- **Work to be completed**: When you spot the word "further" in a line of the data below, copy that line.

Stored data:
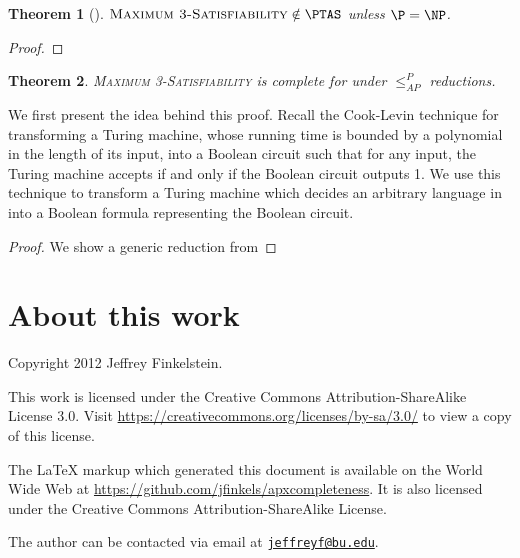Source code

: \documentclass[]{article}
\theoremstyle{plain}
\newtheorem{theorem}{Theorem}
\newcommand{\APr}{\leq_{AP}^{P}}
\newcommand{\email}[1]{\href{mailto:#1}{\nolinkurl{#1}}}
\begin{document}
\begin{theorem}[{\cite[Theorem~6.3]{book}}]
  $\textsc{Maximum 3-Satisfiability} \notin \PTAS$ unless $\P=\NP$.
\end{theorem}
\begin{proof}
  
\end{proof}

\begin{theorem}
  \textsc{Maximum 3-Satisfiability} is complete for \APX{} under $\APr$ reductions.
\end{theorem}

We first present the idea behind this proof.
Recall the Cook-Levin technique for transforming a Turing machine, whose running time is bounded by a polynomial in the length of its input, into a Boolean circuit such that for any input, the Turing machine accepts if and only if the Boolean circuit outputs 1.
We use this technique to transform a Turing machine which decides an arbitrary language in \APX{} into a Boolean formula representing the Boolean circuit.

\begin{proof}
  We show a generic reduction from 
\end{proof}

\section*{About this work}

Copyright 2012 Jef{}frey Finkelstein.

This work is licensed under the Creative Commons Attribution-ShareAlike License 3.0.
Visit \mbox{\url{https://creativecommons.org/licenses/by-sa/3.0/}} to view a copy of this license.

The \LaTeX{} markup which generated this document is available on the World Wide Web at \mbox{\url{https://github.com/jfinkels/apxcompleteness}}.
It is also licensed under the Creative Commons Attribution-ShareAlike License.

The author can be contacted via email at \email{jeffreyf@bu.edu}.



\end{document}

==

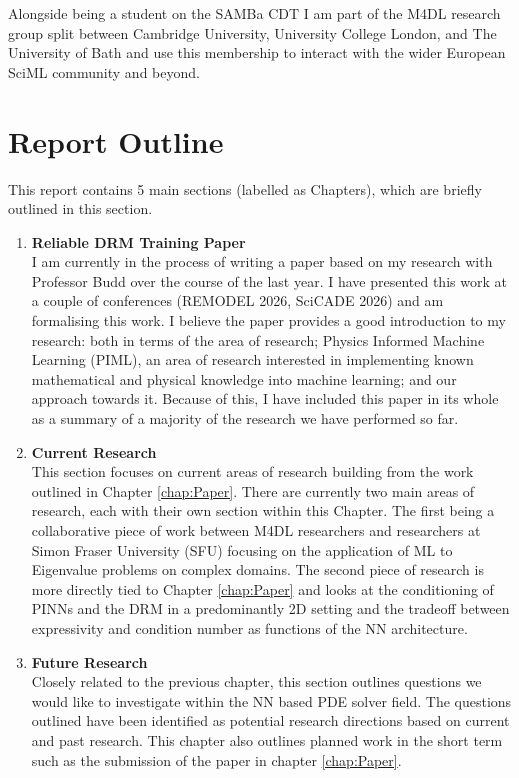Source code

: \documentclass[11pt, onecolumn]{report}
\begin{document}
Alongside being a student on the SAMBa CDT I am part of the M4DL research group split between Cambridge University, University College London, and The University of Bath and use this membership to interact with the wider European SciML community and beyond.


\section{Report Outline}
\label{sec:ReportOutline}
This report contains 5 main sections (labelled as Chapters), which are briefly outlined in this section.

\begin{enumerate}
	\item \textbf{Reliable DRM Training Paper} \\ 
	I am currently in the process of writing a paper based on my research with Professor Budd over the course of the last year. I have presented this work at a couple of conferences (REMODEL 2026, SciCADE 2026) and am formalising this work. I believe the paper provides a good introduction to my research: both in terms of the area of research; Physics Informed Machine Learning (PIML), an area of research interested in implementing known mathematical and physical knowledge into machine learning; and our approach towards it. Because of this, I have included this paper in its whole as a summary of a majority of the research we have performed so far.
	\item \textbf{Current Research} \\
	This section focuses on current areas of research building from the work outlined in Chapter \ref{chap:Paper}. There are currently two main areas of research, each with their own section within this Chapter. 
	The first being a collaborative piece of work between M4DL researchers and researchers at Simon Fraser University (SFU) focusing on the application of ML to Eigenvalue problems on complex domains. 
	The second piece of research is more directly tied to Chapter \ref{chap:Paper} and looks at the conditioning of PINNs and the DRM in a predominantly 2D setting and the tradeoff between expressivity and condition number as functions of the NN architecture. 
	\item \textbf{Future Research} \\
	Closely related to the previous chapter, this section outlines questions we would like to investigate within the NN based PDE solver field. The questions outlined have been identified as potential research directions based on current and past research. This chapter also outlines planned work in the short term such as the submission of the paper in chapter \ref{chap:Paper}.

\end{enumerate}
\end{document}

---

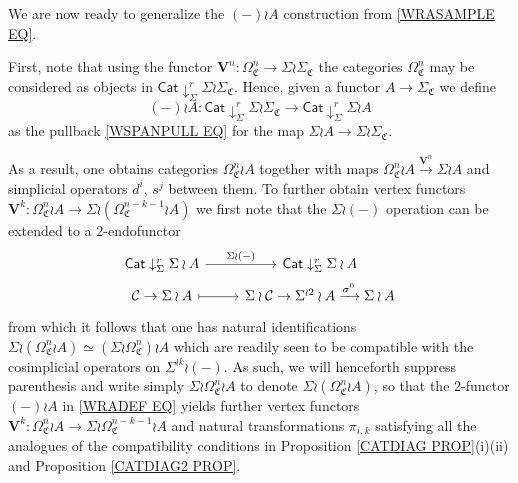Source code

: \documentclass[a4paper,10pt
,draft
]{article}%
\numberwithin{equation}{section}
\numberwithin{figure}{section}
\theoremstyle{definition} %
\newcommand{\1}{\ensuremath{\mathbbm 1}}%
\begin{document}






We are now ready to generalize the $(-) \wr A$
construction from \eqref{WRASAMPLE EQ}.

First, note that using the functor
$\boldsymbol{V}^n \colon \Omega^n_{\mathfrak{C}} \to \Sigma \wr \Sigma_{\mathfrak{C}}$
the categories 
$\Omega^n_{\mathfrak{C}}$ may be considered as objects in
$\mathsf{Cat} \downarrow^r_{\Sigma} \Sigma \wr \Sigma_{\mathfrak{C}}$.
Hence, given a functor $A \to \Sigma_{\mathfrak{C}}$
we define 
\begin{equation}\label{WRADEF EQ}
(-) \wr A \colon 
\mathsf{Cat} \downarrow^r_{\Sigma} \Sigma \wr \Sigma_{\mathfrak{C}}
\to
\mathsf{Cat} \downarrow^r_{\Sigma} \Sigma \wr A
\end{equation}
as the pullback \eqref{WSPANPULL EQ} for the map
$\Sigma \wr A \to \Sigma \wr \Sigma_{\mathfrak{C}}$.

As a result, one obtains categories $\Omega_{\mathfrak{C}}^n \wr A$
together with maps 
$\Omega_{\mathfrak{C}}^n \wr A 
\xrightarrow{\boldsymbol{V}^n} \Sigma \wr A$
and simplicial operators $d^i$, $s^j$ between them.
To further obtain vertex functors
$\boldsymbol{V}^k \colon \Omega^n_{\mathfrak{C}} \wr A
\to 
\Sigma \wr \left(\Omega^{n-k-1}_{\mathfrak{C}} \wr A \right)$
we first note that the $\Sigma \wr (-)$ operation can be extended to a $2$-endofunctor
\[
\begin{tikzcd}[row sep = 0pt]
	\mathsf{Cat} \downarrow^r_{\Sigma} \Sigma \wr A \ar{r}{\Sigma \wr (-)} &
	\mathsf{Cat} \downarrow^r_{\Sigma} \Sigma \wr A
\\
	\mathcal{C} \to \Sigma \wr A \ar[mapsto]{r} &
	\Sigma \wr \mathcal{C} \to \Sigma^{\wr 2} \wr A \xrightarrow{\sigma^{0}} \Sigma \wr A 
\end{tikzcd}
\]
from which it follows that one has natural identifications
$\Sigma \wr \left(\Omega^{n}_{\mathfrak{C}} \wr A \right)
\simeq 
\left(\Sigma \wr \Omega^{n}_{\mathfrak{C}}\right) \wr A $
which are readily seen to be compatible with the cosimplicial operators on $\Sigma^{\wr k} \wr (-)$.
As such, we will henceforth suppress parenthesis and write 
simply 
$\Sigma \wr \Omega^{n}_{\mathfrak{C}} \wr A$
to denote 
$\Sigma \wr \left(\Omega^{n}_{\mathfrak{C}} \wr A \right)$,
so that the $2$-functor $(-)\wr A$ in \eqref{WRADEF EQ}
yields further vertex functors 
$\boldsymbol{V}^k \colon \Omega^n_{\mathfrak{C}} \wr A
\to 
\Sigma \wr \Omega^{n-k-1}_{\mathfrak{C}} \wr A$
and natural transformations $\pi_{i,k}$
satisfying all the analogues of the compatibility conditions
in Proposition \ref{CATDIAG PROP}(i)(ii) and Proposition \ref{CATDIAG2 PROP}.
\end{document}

- **Reply to the task**:
To further obtain vertex functors
yields further vertex functors 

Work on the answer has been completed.